In almost all scenarios you'll have to change either
unix_socket_directory or port (recommended) in addition to the datadir -
but that's not a problem.

Greetings,

Andres Freund

-- Andres Freund                       http://www.2ndQuadrant.com/PostgreSQL Development, 24x7 Support, Training &
Services



The reason I was going to all the trouble of creating
chrooted environments was to be able to replicate
clusters that have tablespaces.  Not doing so makes
the test code simpler at the expense of reducing
test coverage.

I am using the same binaries.  The chroot directories
are not "chroot jails".  I'm intentionally bind mounting
out to all the other directories on the system, except
the other clusters' data directories and tablespace
directories.  The purpose of the chroot is to make the
paths the same on all clusters without the clusters
clobbering each other.

So:

(the '->' means "is bind mounted to")

/master/bin -> /bin
/master/dev -> /dev
/master/etc -> /etc
/master/lib -> /lib
/master/usr -> /usr
/master/data
/master/tablespace

/hotstandby/bin -> /bin
/hotstandby/dev -> /dev
/hotstandby/etc -> /etc
/hotstandby/lib -> /lib
/hotstandby/usr -> /usr
/hotstandby/data
/hotstandby/tablespace

So from inside the master chroot, you see the system's
/bin as /bin, the system's /dev as /dev, etc, but what
you see as /data and /tablespace are your own private
ones.  Likewise from the hotstandby chroot.  But since
the binaries are in something like

/home/myuser/postgresql/src/test/regress/tmp_check/install/usr/local/pgsql/bin

each cluster uses the same binaries, refered to by the
same path.



On Sunday, January 5, 2014 5:25 PM, Greg Stark <stark@mit.edu> wrote:
--
greg
On 5 Jan 2014 14:54, "Mark Dilger" <markdilger@yahoo.com> wrote:
>
> I am building a regression test system for replication and came across
> this email thread.  I have gotten pretty far into my implementation, but
> would be happy to make modifications if folks have improvements to
> suggest.  If the community likes my design, or a modified version based
> on your feedback, I'd be happy to submit a patch.
This sounds pretty cool.

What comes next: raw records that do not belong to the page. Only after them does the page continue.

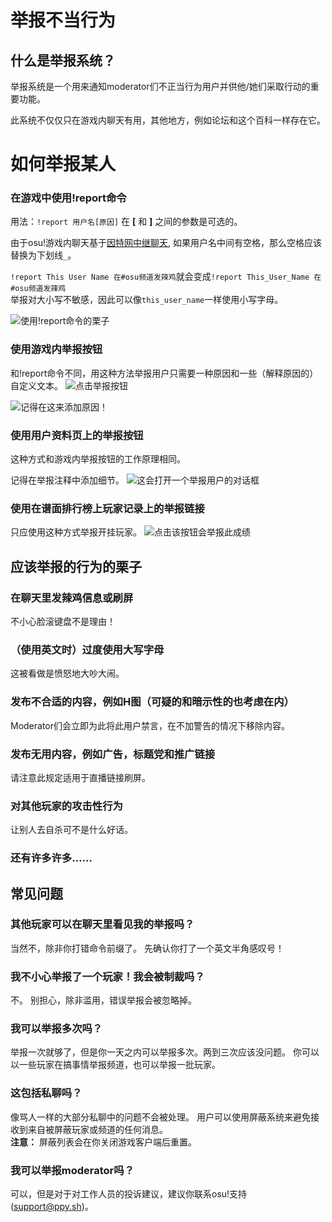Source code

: # 举报不当行为
## 什么是举报系统？
<!---[TODO]: moderator的翻译--->
举报系统是一个用来通知moderator们不正当行为用户并供他/她们采取行动的重要功能。

此系统不仅仅只在游戏内聊天有用，其他地方，例如论坛和这个百科一样存在它。





# 如何举报某人

### 在游戏中使用!report命令
用法：`!report 用户名[原因]`
在 **[** 和 **]** 之间的参数是可选的。


由于osu!游戏内聊天基于[因特网中继聊天](/wiki/Internet_Relay_Chat "Internet Relay Chat (IRC)"), 如果用户名中间有空格，那么空格应该替换为下划线``_``。

``!report This User Name 在#osu频道发辣鸡``就会变成``!report This_User_Name 在#osu频道发辣鸡``    
举报对大小写不敏感，因此可以像``this_user_name``一样使用小写字母。

![使用!report命令的栗子](./img/Report-command.png "Example of using the !report command")

### 使用游戏内举报按钮
和!report命令不同，用这种方法举报用户只需要一种原因和一些（解释原因的）自定义文本。
![点击举报按钮](./img/Report-user-1.png "Click the report button")

![记得在这来添加原因！](img/Report-user-2.png "Remember to add a reason here!")

### 使用用户资料页上的举报按钮
这种方式和游戏内举报按钮的工作原理相同。

记得在举报注释中添加细节。
![这会打开一个举报用户的对话框](img/Report-user-profile.png "This will open a dialog for reporting the user.")

### 使用在谱面排行榜上玩家记录上的举报链接
只应使用这种方式举报开挂玩家。
![点击该按钮会举报此成绩](img/Report-user-beatmap.png "Pressing this link will report that score.")
## 应该举报的行为的栗子
### 在聊天里发辣鸡信息或刷屏
不小心脸滚键盘不是理由！

### （使用英文时）过度使用大写字母
这被看做是愤怒地大吵大闹。

### 发布不合适的内容，例如H图（可疑的和暗示性的也考虑在内）
Moderator们会立即为此将此用户禁言，在不加警告的情况下移除内容。

<!---[TODO]: screamer的翻译--->

### 发布无用内容，例如广告，标题党和推广链接
请注意此规定适用于直播链接刷屏。

### 对其他玩家的攻击性行为
让别人去自杀可不是什么好话。

### 还有许多许多……

## 常见问题
### 其他玩家可以在聊天里看见我的举报吗？
当然不，除非你打错命令前缀了。
先确认你打了一个英文半角感叹号！

### 我不小心举报了一个玩家！我会被制裁吗？
不。
别担心，除非滥用，错误举报会被忽略掉。

### 我可以举报多次吗？
举报一次就够了，但是你一天之内可以举报多次。两到三次应该没问题。
你可以以一些玩家在搞事情举报频道，也可以举报一批玩家。

### 这包括私聊吗？
像骂人一样的大部分私聊中的问题不会被处理。
用户可以使用屏蔽系统来避免接收到来自被屏蔽玩家或频道的任何消息。    
**注意：** 屏蔽列表会在你关闭游戏客户端后重置。

### 我可以举报moderator吗？
可以，但是对于对工作人员的投诉建议，建议你联系osu!支持(support@ppy.sh)。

The real trick will be in testing concurrent behaviour -- I.e. queries on the slave when it's replaying logs at a certain point. But right now we have nothing so anything would be an improvement.

>  This is possible all on one system because the database clusters
> are chroot'ed to see their own /data directory and not the /data directory
> of the other chroot'ed clusters, although the rest of the system, like /bin
> and /etc and /dev are all bind mounted and visible to each cluster.
This isn't necessary. You can use the same binaries and run initdb with a different location just fine. Then start up the database with -D to specify the directory.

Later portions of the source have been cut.